これから浸るであろうその世界への期待感……

子供の頃も、大人になっても、いくつになってもこの気持ち、変わらないですね。

ましてや、「猫だましい」なんて、猫好きとしては持っているだけでも嬉しくなる本!

 

今もリスペクトしてやまない、かつての飼い猫「トラ」

その稀有に優れた存在性に、生物の種を超え、かなわないという想いを抱いていたように思います。

まさに「トラだましい」を秘めていた猫でした。

飼い猫であっても人との距離を頑として保ち、孤高の雰囲気を漂わせていました。

あるとき、外で一人(一匹)遊んでいたまだ子猫のトラを、別のお宅の方が捨て猫と勘違いし、ご自宅に連れ帰ったことがありました。

近所の人が気づき「お宅の猫が、○○さんの家にいたよ」と教えてくださいました。

「トラがいなくなったあー」と半泣きだった小学生の私は、母に連れられトラを迎えにいきました。

そのお宅に行くと、トラは明らかに我が家よりも豪華な餌を与えられていましたが、まったく口をつけなかったそうです。

お腹がすいていただろうに、かたくなに食べようともせず、その家の人に慣れようともせず、ただじっとしていた。

あっぱれじゃ、トラ。

 

野性味あふれるトラは、時々ヘビやスズメを口にくわえて帰ってきました。

お土産のつもりだったのでしょうが、これには困りましたね。

兄がわざと私を叩くふりをしたときは、猛然と兄に飛び掛かっていった。

気に入らなければ、容赦なく飼い主にも牙をむき、引っ掻く。

私もよくやられました。

 

そんなトラも亡くなる半年くらい前から、人肌が恋しいかのようにそばに来るようになりました。
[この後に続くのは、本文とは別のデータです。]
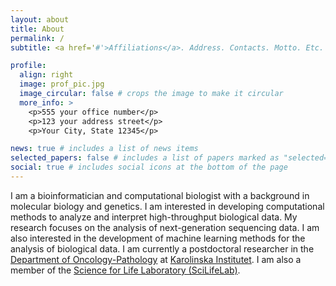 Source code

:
 ```yaml
---
layout: about
title: About
permalink: /
subtitle: <a href='#'>Affiliations</a>. Address. Contacts. Motto. Etc.

profile:
  align: right
  image: prof_pic.jpg
  image_circular: false # crops the image to make it circular
  more_info: >
    <p>555 your office number</p>
    <p>123 your address street</p>
    <p>Your City, State 12345</p>

news: true # includes a list of news items
selected_papers: false # includes a list of papers marked as "selected={true}"
social: true # includes social icons at the bottom of the page
---
```


I am a bioinformatician and computational biologist with a background in molecular biology and genetics. I am interested in developing computational methods to analyze and interpret high-throughput biological data. My research focuses on the analysis of next-generation sequencing data. I am also interested in the development of machine learning methods for the analysis of biological data. I am currently a postdoctoral researcher in the [Department of Oncology-Pathology](https://ki.se/en/onkpat) at [Karolinska Institutet](https://ki.se/en). I am also a member of the [Science for Life Laboratory (SciLifeLab)](https://www.scilifelab.se/).
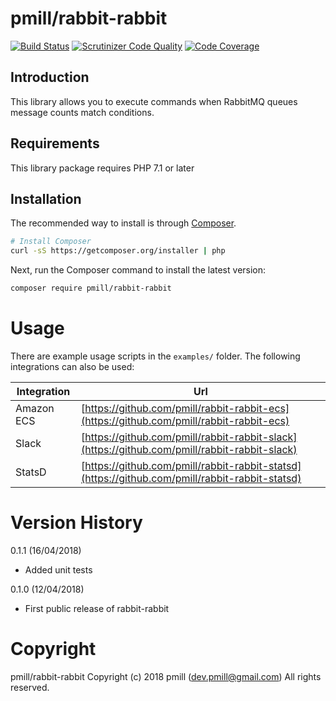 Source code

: # pmill/rabbit-rabbit

[![Build Status](https://scrutinizer-ci.com/g/pmill/rabbit-rabbit/badges/build.png?b=master)](https://scrutinizer-ci.com/g/pmill/rabbit-rabbit/build-status/master) [![Scrutinizer Code Quality](https://scrutinizer-ci.com/g/pmill/rabbit-rabbit/badges/quality-score.png?b=master)](https://scrutinizer-ci.com/g/pmill/rabbit-rabbit/?branch=master) [![Code Coverage](https://scrutinizer-ci.com/g/pmill/rabbit-rabbit/badges/coverage.png?b=master)](https://scrutinizer-ci.com/g/pmill/rabbit-rabbit/?branch=master)

## Introduction

This library allows you to execute commands when RabbitMQ queues message counts match conditions.

## Requirements

This library package requires PHP 7.1 or later

## Installation

The recommended way to install is through [Composer](http://getcomposer.org).

```bash
# Install Composer
curl -sS https://getcomposer.org/installer | php
```

Next, run the Composer command to install the latest version:

```bash
composer require pmill/rabbit-rabbit
```

# Usage

There are example usage scripts in the `examples/` folder. The following integrations can also be used:

| Integration                              | Url                                     |
|------------------------------------------|-----------------------------------------|
| Amazon ECS                               | [https://github.com/pmill/rabbit-rabbit-ecs](https://github.com/pmill/rabbit-rabbit-ecs)
| Slack                                    | [https://github.com/pmill/rabbit-rabbit-slack](https://github.com/pmill/rabbit-rabbit-slack)
| StatsD                                   | [https://github.com/pmill/rabbit-rabbit-statsd](https://github.com/pmill/rabbit-rabbit-statsd)


# Version History

0.1.1 (16/04/2018)

*   Added unit tests

0.1.0 (12/04/2018)

*   First public release of rabbit-rabbit


# Copyright

pmill/rabbit-rabbit
Copyright (c) 2018 pmill (dev.pmill@gmail.com) 
All rights reserved. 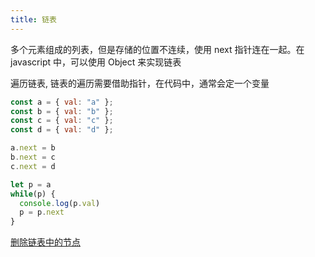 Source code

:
 ```yaml
---
title: 链表
---
```


多个元素组成的列表，但是存储的位置不连续，使用 next 指针连在一起。在 javascript 中，可以使用 Object 来实现链表

遍历链表, 链表的遍历需要借助指针，在代码中，通常会定一个变量

```js
const a = { val: "a" };
const b = { val: "b" };
const c = { val: "c" };
const d = { val: "d" };

a.next = b
b.next = c
c.next = d

let p = a
while(p) {
  console.log(p.val)
  p = p.next
}
```


[删除链表中的节点](https://leetcode.cn/problems/delete-node-in-a-linked-list/) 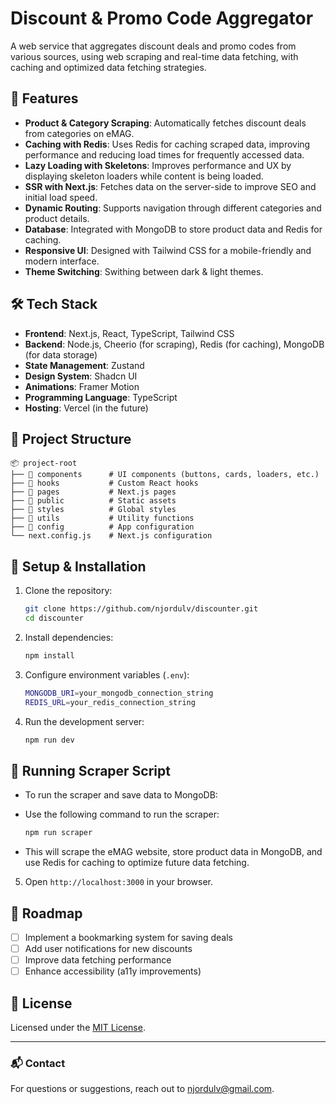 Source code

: # Discount & Promo Code Aggregator

A web service that aggregates discount deals and promo codes from various sources, using web scraping and real-time data fetching, with caching and optimized data fetching strategies.

## 🚀 Features

- **Product & Category Scraping**: Automatically fetches discount deals from categories on eMAG.
- **Caching with Redis**: Uses Redis for caching scraped data, improving performance and reducing load times for frequently accessed data.
- **Lazy Loading with Skeletons**: Improves performance and UX by displaying skeleton loaders while content is being loaded.
- **SSR with Next.js**: Fetches data on the server-side to improve SEO and initial load speed.
- **Dynamic Routing**: Supports navigation through different categories and product details.
- **Database**: Integrated with MongoDB to store product data and Redis for caching.
- **Responsive UI**: Designed with Tailwind CSS for a mobile-friendly and modern interface.
- **Theme Switching**: Swithing between dark & light themes.

## 🛠 Tech Stack

- **Frontend**: Next.js, React, TypeScript, Tailwind CSS
- **Backend**: Node.js, Cheerio (for scraping), Redis (for caching), MongoDB (for data storage)
- **State Management**: Zustand
- **Design System**: Shadcn UI
- **Animations**: Framer Motion
- **Programming Language**: TypeScript
- **Hosting**: Vercel (in the future)

## 📂 Project Structure

```
📦 project-root
├── 📂 components      # UI components (buttons, cards, loaders, etc.)
├── 📂 hooks           # Custom React hooks
├── 📂 pages           # Next.js pages
├── 📂 public          # Static assets
├── 📂 styles          # Global styles
├── 📂 utils           # Utility functions
├── 📂 config          # App configuration
└── next.config.js    # Next.js configuration
```

## 🔧 Setup & Installation

1. Clone the repository:
   ```sh
   git clone https://github.com/njordulv/discounter.git
   cd discounter
   ```
2. Install dependencies:
   ```sh
   npm install
   ```
3. Configure environment variables (`.env`):
   ```sh
   MONGODB_URI=your_mongodb_connection_string
   REDIS_URL=your_redis_connection_string
   ```
4. Run the development server:
   ```sh
   npm run dev
   ```

## 🔧 Running Scraper Script

- To run the scraper and save data to MongoDB:
- Use the following command to run the scraper:

  ```sh
  npm run scraper
  ```

- This will scrape the eMAG website, store product data in MongoDB, and use Redis for caching to optimize future data fetching.

5. Open `http://localhost:3000` in your browser.

## 📌 Roadmap

- [ ] Implement a bookmarking system for saving deals
- [ ] Add user notifications for new discounts
- [ ] Improve data fetching performance
- [ ] Enhance accessibility (a11y improvements)

## 📜 License

Licensed under the [MIT License](LICENSE).

---

### 📬 Contact

For questions or suggestions, reach out to [njordulv@gmail.com](mailto:njordulv@gmail.com).
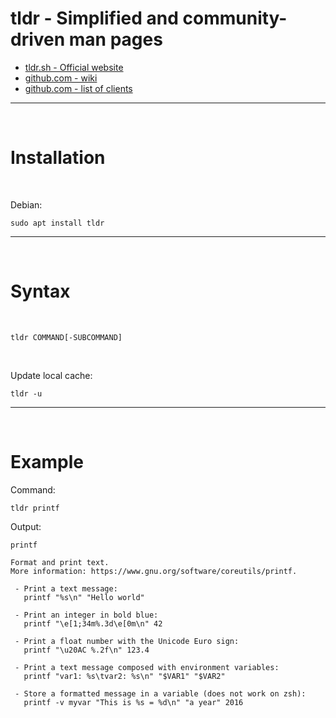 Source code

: # tldr - Simplified and community-driven man pages

- [tldr.sh - Official website](https://tldr.sh/)
- [github.com - wiki](https://github.com/tldr-pages/tldr/wiki)
- [github.com - list of clients](https://github.com/tldr-pages/tldr/wiki/tldr-pages-clients)

---------------------------

</br>

# Installation

</br>

Debian: 
```shell
sudo apt install tldr
```

-----------------

</br>

# Syntax

</br>

```shell
tldr COMMAND[-SUBCOMMAND]
```


</br>

Update local cache:  
```shell
tldr -u
```

----------------------

</br>

# Example

Command: 
```shell
tldr printf
```

Output: 
```shell
printf

Format and print text.
More information: https://www.gnu.org/software/coreutils/printf.

 - Print a text message:
   printf "%s\n" "Hello world"

 - Print an integer in bold blue:
   printf "\e[1;34m%.3d\e[0m\n" 42

 - Print a float number with the Unicode Euro sign:
   printf "\u20AC %.2f\n" 123.4

 - Print a text message composed with environment variables:
   printf "var1: %s\tvar2: %s\n" "$VAR1" "$VAR2"

 - Store a formatted message in a variable (does not work on zsh):
   printf -v myvar "This is %s = %d\n" "a year" 2016

``` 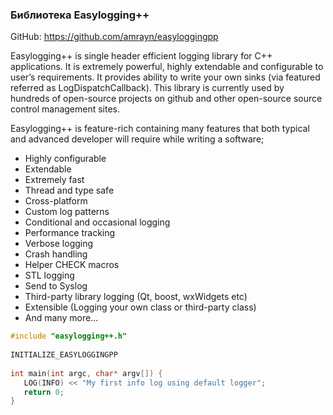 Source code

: ### Библиотека Easylogging++

GitHub: https://github.com/amrayn/easyloggingpp

Easylogging++ is single header efficient logging library for C++ applications. It is extremely powerful, highly extendable and configurable to user’s requirements. It provides ability to write your own sinks (via featured referred as LogDispatchCallback). This library is currently used by hundreds of open-source projects on github and other open-source source control management sites.

Easylogging++ is feature-rich containing many features that both typical and advanced developer will require while writing a software;

* Highly configurable
* Extendable
* Extremely fast
* Thread and type safe
* Cross-platform
* Custom log patterns
* Conditional and occasional logging
* Performance tracking
* Verbose logging
* Crash handling
* Helper CHECK macros
* STL logging
* Send to Syslog
* Third-party library logging (Qt, boost, wxWidgets etc)
* Extensible (Logging your own class or third-party class)
* And many more…

```c++
#include "easylogging++.h"
 
INITIALIZE_EASYLOGGINGPP
 
int main(int argc, char* argv[]) {
   LOG(INFO) << "My first info log using default logger";
   return 0;
}
```

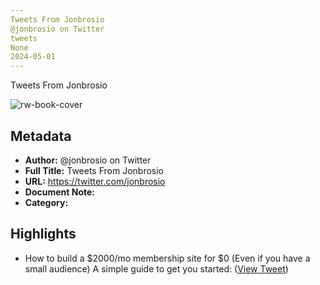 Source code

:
 ```yaml
---
Tweets From Jonbrosio
@jonbrosio on Twitter
tweets
None
2024-05-01
---
```

Tweets From Jonbrosio

![rw-book-cover](https://pbs.twimg.com/profile_images/1555647748728205312/MszECt0T.jpg)

## Metadata
- **Author:** @jonbrosio on Twitter
- **Full Title:** Tweets From Jonbrosio
- **URL:** https://twitter.com/jonbrosio
- **Document Note:** 
- **Category:**

## Highlights
- How to build a $2000/mo membership site for $0
  (Even if you have a small audience)
  A simple guide to get you started: ([View Tweet](https://twitter.com/jonbrosio/status/1675866543471620098))

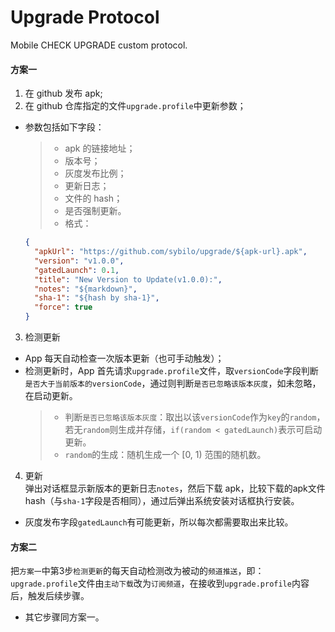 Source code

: # Upgrade Protocol
Mobile CHECK UPGRADE custom protocol.

#### 方案一
1. 在 github 发布 apk;
2. 在 github 仓库指定的文件`upgrade.profile`中更新参数；
  - 参数包括如下字段：
    >* apk 的链接地址；
    >* 版本号；
    >* 灰度发布比例；
    >* 更新日志；
    >* 文件的 hash；
    >* 是否强制更新。
    >* 格式：
       ```json
       {
         "apkUrl": "https://github.com/sybilo/upgrade/${apk-url}.apk",
         "version": "v1.0.0",
         "gatedLaunch": 0.1,
         "title": "New Version to Update(v1.0.0):",
         "notes": "${markdown}",
         "sha-1": "${hash by sha-1}",
         "force": true
       }
       ```

3. 检测更新  
  - App 每天自动检查一次版本更新（也可手动触发）；
  - 检测更新时，App 首先请求`upgrade.profile`文件，取`versionCode`字段判断`是否大于当前版本的versionCode`，通过则判断`是否已忽略该版本灰度`，如未忽略，在启动更新。
    >* 判断`是否已忽略该版本灰度`：取出以该`versionCode`作为`key`的`random`，若无`random`则生成并存储，`if(random < gatedLaunch)`表示可启动更新。
    >* `random`的生成：随机生成一个 [0, 1) 范围的随机数。

4. 更新  
弹出对话框显示新版本的更新日志`notes`，然后下载 apk，比较下载的apk文件 hash（与`sha-1`字段是否相同），通过后弹出系统安装对话框执行安装。

* 灰度发布字段`gatedLaunch`有可能更新，所以每次都需要取出来比较。

#### 方案二
把`方案一`中第3步`检测更新`的每天自动检测改为被动的`频道推送`，即：`upgrade.profile`文件由`主动下载`改为`订阅频道`，在接收到`upgrade.profile`内容后，触发后续步骤。
* 其它步骤同方案一。
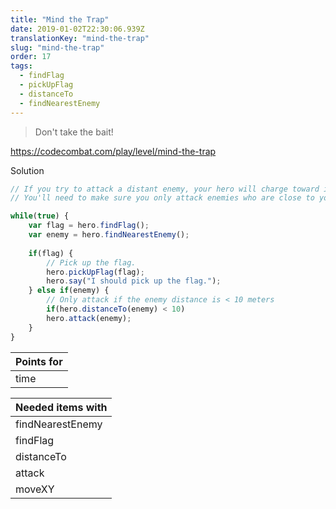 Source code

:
 ```yaml
---
title: "Mind the Trap"
date: 2019-01-02T22:30:06.939Z
translationKey: "mind-the-trap"
slug: "mind-the-trap"
order: 17
tags:
  - findFlag
  - pickUpFlag
  - distanceTo
  - findNearestEnemy
---
```


> Don't take the bait!

https://codecombat.com/play/level/mind-the-trap

Solution

```javascript
// If you try to attack a distant enemy, your hero will charge toward it, ignoring all flags.
// You'll need to make sure you only attack enemies who are close to you!

while(true) {
    var flag = hero.findFlag();
    var enemy = hero.findNearestEnemy();
    
    if(flag) {
        // Pick up the flag.
        hero.pickUpFlag(flag);
        hero.say("I should pick up the flag.");
    } else if(enemy) {
        // Only attack if the enemy distance is < 10 meters
        if(hero.distanceTo(enemy) < 10)
        hero.attack(enemy);
    }
}

```

Points for |
--- |
time |

Needed items with |
--- |
findNearestEnemy |
findFlag |
distanceTo |
attack |
moveXY |


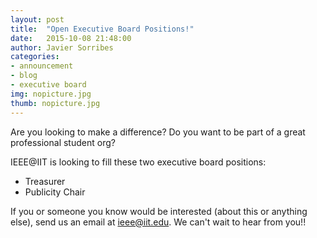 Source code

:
 ```yaml
---
layout: post
title:  "Open Executive Board Positions!"
date:   2015-10-08 21:48:00
author: Javier Sorribes
categories: 
- announcement
- blog
- executive board
img: nopicture.jpg
thumb: nopicture.jpg
---
```


Are you looking to make a difference? Do you want to be part of a great professional student org?

IEEE@IIT is looking to fill these two executive board positions:

- Treasurer
- Publicity Chair

If you or someone you know would be interested (about this or anything else), send us an email at ieee@iit.edu. We can't wait to hear from you!!

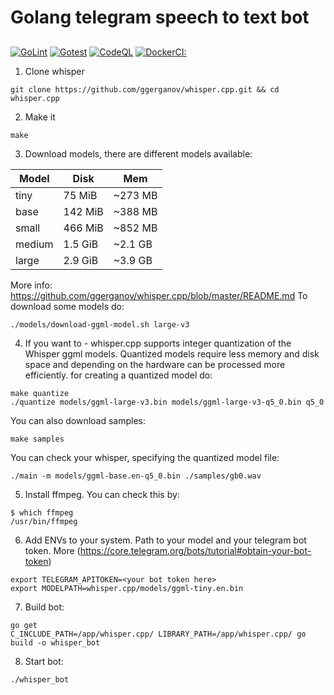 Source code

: # Golang telegram speech to text bot
## 
[![GoLint](https://github.com/morheus9/tg_bot_trading/actions/workflows/go_lint.yml/badge.svg?branch=main)](https://github.com/morheus9/tg_bot_trading/actions/workflows/go_lint.yml)
[![Gotest](https://github.com/morheus9/tg_bot_trading/actions/workflows/tests.yml/badge.svg?branch=main)](https://github.com/morheus9/tg_bot_trading/actions/workflows/tests.yml)
[![CodeQL](https://github.com/morheus9/tg_bot_trading/actions/workflows/codeql.yml/badge.svg?branch=main)](https://github.com/morheus9/tg_bot_trading/actions/workflows/codeql.yml)
[![DockerCI:](https://github.com/morheus9/tg_bot_trading/actions/workflows/docker-ci.yml/badge.svg?branch=main)](https://github.com/morheus9/tg_bot_trading/actions/workflows/docker-ci.yml)

1. Clone whisper
```
git clone https://github.com/ggerganov/whisper.cpp.git && cd whisper.cpp
```
2. Make it
```
make
```
3. Download models, there are different models available:

| Model  | Disk    | Mem     |
| ------ | ------- | ------- |
| tiny   | 75 MiB  | ~273 MB |
| base   | 142 MiB | ~388 MB |
| small  | 466 MiB | ~852 MB |
| medium | 1.5 GiB | ~2.1 GB |
| large  | 2.9 GiB | ~3.9 GB |

More info: https://github.com/ggerganov/whisper.cpp/blob/master/README.md
To download some models do:
```
./models/download-ggml-model.sh large-v3
```
4. If you want to - whisper.cpp supports integer quantization of the Whisper ggml models. Quantized models require less memory and disk space and depending on the hardware can be processed more efficiently.
for creating a quantized model do:
```
make quantize
./quantize models/ggml-large-v3.bin models/ggml-large-v3-q5_0.bin q5_0
```
You can also download samples:
```
make samples
```
You can check your whisper, specifying the quantized model file:
```
./main -m models/ggml-base.en-q5_0.bin ./samples/gb0.wav
```
5. Install ffmpeg. You can check this by:
```
$ which ffmpeg
/usr/bin/ffmpeg
```
6. Add ENVs to your system. Path to your model and your telegram bot token. 
More (https://core.telegram.org/bots/tutorial#obtain-your-bot-token)
```
export TELEGRAM_APITOKEN=<your bot token here>
export MODELPATH=whisper.cpp/models/ggml-tiny.en.bin
```
7. Build bot:
```
go get
C_INCLUDE_PATH=/app/whisper.cpp/ LIBRARY_PATH=/app/whisper.cpp/ go build -o whisper_bot
```
8. Start bot:
```
./whisper_bot
```
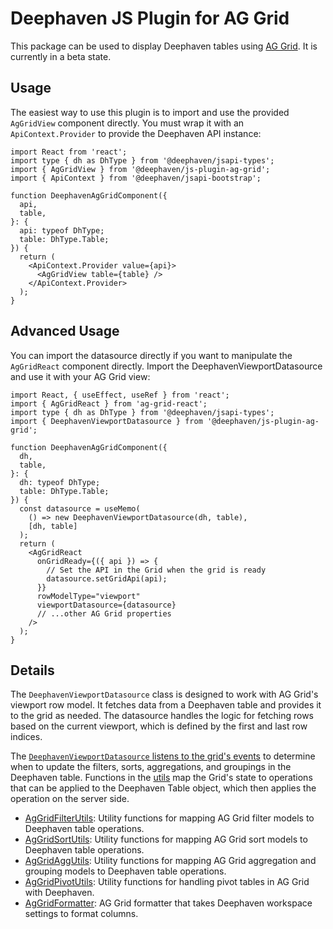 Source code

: # Deephaven JS Plugin for AG Grid

This package can be used to display Deephaven tables using [AG Grid](https://www.ag-grid.com/). It is currently in a beta state.

## Usage

The easiest way to use this plugin is to import and use the provided `AgGridView` component directly. You must wrap it with an `ApiContext.Provider` to provide the Deephaven API instance:

```tsx
import React from 'react';
import type { dh as DhType } from '@deephaven/jsapi-types';
import { AgGridView } from '@deephaven/js-plugin-ag-grid';
import { ApiContext } from '@deephaven/jsapi-bootstrap';

function DeephavenAgGridComponent({
  api,
  table,
}: {
  api: typeof DhType;
  table: DhType.Table;
}) {
  return (
    <ApiContext.Provider value={api}>
      <AgGridView table={table} />
    </ApiContext.Provider>
  );
}
```

## Advanced Usage

You can import the datasource directly if you want to manipulate the `AgGridReact` component directly. Import the DeephavenViewportDatasource and use it with your AG Grid view:

```tsx
import React, { useEffect, useRef } from 'react';
import { AgGridReact } from 'ag-grid-react';
import type { dh as DhType } from '@deephaven/jsapi-types';
import { DeephavenViewportDatasource } from '@deephaven/js-plugin-ag-grid';

function DeephavenAgGridComponent({
  dh,
  table,
}: {
  dh: typeof DhType;
  table: DhType.Table;
}) {
  const datasource = useMemo(
    () => new DeephavenViewportDatasource(dh, table),
    [dh, table]
  );
  return (
    <AgGridReact
      onGridReady={({ api }) => {
        // Set the API in the Grid when the grid is ready
        datasource.setGridApi(api);
      }}
      rowModelType="viewport"
      viewportDatasource={datasource}
      // ...other AG Grid properties
    />
  );
}
```

## Details

The `DeephavenViewportDatasource` class is designed to work with AG Grid's viewport row model. It fetches data from a Deephaven table and provides it to the grid as needed. The datasource handles the logic for fetching rows based on the current viewport, which is defined by the first and last row indices.

The [`DeephavenViewportDatasource` listens to the grid's events](./src/datasources/DeephavenViewportDatasource.ts#115) to determine when to update the filters, sorts, aggregations, and groupings in the Deephaven table. Functions in the [utils](./src/utils/) map the Grid's state to operations that can be applied to the Deephaven Table object, which then applies the operation on the server side.

- [AgGridFilterUtils](./src/utils/AgGridFilterUtils.ts): Utility functions for mapping AG Grid filter models to Deephaven table operations.
- [AgGridSortUtils](./src/utils/AgGridSortUtils.ts): Utility functions for mapping AG Grid sort models to Deephaven table operations.
- [AgGridAggUtils](./src/utils/AgGridAggUtils.ts): Utility functions for mapping AG Grid aggregation and grouping models to Deephaven table operations.
- [AgGridPivotUtils](./src/utils/AgGridPivotUtils.ts): Utility functions for handling pivot tables in AG Grid with Deephaven.
- [AgGridFormatter](./src/utils/AgGridFormatter.ts): AG Grid formatter that takes Deephaven workspace settings to format columns.
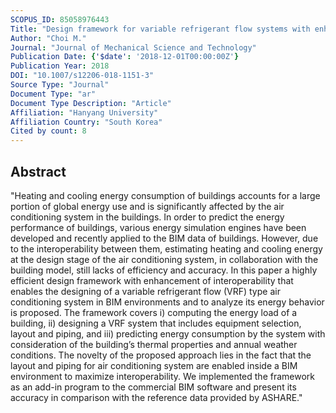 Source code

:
 ```yaml
---
SCOPUS_ID: 85058976443
Title: "Design framework for variable refrigerant flow systems with enhancement of interoperability between BIM and energy simulation"
Author: "Choi M."
Journal: "Journal of Mechanical Science and Technology"
Publication Date: {'$date': '2018-12-01T00:00:00Z'}
Publication Year: 2018
DOI: "10.1007/s12206-018-1151-3"
Source Type: "Journal"
Document Type: "ar"
Document Type Description: "Article"
Affiliation: "Hanyang University"
Affiliation Country: "South Korea"
Cited by count: 8
---
```


## Abstract
"Heating and cooling energy consumption of buildings accounts for a large portion of global energy use and is significantly affected by the air conditioning system in the buildings. In order to predict the energy performance of buildings, various energy simulation engines have been developed and recently applied to the BIM data of buildings. However, due to the interoperability between them, estimating heating and cooling energy at the design stage of the air conditioning system, in collaboration with the building model, still lacks of efficiency and accuracy. In this paper a highly efficient design framework with enhancement of interoperability that enables the designing of a variable refrigerant flow (VRF) type air conditioning system in BIM environments and to analyze its energy behavior is proposed. The framework covers i) computing the energy load of a building, ii) designing a VRF system that includes equipment selection, layout and piping, and iii) predicting energy consumption by the system with consideration of the building’s thermal properties and annual weather conditions. The novelty of the proposed approach lies in the fact that the layout and piping for air conditioning system are enabled inside a BIM environment to maximize interoperability. We implemented the framework as an add-in program to the commercial BIM software and present its accuracy in comparison with the reference data provided by ASHARE."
私がごろんと横になると、すかさず走り寄ってきてお腹の上にでんと乗る。

人にむやみに触られるのが嫌いで、一段高い所から(TVの上とか)人間界を見下ろしている猫だったのに、ずいぶん変わってきたなーと思っていた。

それから間もなく交通事故で亡くなりました。

私が初めて車を運転し車道に出たその日に……

そろそろと車を動かす私をどこかでみていて、「これは何事か、白い箱に入ってどこかに行くうちの子を助けなければ…」と思ったのかもしれません。

そして夢中で車道を追いかけてきて事故に遭ったのかもしれない、と考えたりします。

 

ここ1年くらい、ハンドルを握るときは「トラ!」と、一声鳴いて(?)車を発進させるようになりました。

メチャクチャへんな人ですけど、なーんか安心するんですよね。

トラがそばで守ってくれているような気がして……

トラとお別れしてもう33年、「トラだましい」を今も感じている。